Large-Scale Data Engineering: Process TB-scale datasets using a Split-Apply-Combine approach on GeoParquet.
Streaming & Incremental Ingestion: Update global maps as new data arrives without reprocessing the entire historical archive.

🛑 Who is this NOT for?

You might consider alternatives if your use case falls into these categories:

High-Resolution 2D Imagery: For dense image-to-HEALPix re-projection (e.g., CCD frames), tools like reproject or astropy-healpix are more suitable.
Standard Xarray/Dask Unstructured Grids: For deep integration with general unstructured meshes beyond HEALPix, use UXarray.
Multi-order Coverage (MOC) & LIGO workflows: For specific gravitational wave IO formats, check out mhealpy.

How it Works: The “Sidecar” Strategy

healpyxel implements a Split-Apply-Combine pattern tailored for spherical geometry:

Split (The Sidecar): Instead of rewriting your heavy raw data, healpyxel generates a small Parquet file containing only the index of the original data and its corresponding healpix_id.
Apply (Aggregation): Join this sidecar with any column in your original dataset to calculate statistics (Mean, Std Dev, Count) per cell.
Combine (The Map): Results are combined into a final HEALPix map or a streaming accumulator.

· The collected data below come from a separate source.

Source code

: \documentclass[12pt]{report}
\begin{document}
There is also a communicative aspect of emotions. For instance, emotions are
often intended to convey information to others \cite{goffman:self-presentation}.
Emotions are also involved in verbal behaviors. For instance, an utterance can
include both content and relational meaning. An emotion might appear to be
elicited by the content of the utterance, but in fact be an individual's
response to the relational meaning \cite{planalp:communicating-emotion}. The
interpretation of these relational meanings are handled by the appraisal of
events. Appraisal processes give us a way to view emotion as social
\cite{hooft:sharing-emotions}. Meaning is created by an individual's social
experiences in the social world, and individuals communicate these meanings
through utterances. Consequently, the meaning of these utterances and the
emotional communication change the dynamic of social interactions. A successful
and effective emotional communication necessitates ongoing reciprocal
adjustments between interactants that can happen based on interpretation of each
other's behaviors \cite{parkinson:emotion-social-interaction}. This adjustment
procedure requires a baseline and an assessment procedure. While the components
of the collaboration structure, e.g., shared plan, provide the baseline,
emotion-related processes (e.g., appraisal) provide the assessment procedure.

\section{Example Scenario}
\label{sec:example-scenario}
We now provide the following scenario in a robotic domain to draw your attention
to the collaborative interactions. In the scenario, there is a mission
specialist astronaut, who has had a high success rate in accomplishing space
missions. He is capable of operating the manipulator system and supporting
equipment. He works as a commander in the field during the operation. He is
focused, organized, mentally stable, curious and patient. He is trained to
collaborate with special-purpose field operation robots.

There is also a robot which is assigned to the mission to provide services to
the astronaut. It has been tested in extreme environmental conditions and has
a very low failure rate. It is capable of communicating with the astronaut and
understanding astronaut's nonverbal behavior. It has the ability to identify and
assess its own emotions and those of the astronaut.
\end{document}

💡 Pro-Tip: For multiple pixels sensors (e.g. push-broom spectrometer), flatten your 2D acquisitions into a 1D tabular format (one row per spatial pixel) before saving to GeoParquet. healpyxel is optimized to ingest these “shredded” lines at high speed.

Installation

This works if you have a working requires C/C++ toolchain (cfitsio, HEALPix C++ library), I have no way to builts wheels for Windows, see below for workarounds.

pip install healpyxel

Optional Dependencies

# For geospatial operations (sidecar generation)
pip install healpyxel[geospatial]

# For streaming/incremental statistics (accumulator)
pip install healpyxel[streaming]

# For visualization (maps, plots)
pip install healpyxel[viz]

# Development tools (nbdev, testing, linting)
pip install healpyxel[dev]

# All optional dependencies
pip install healpyxel[all]

Windows Users workarounds:

Option 1: Use conda (RECOMMENDED)

conda install -c conda-forge healpy
pip install healpyxel

Conda-forge provides prebuilt Windows binaries.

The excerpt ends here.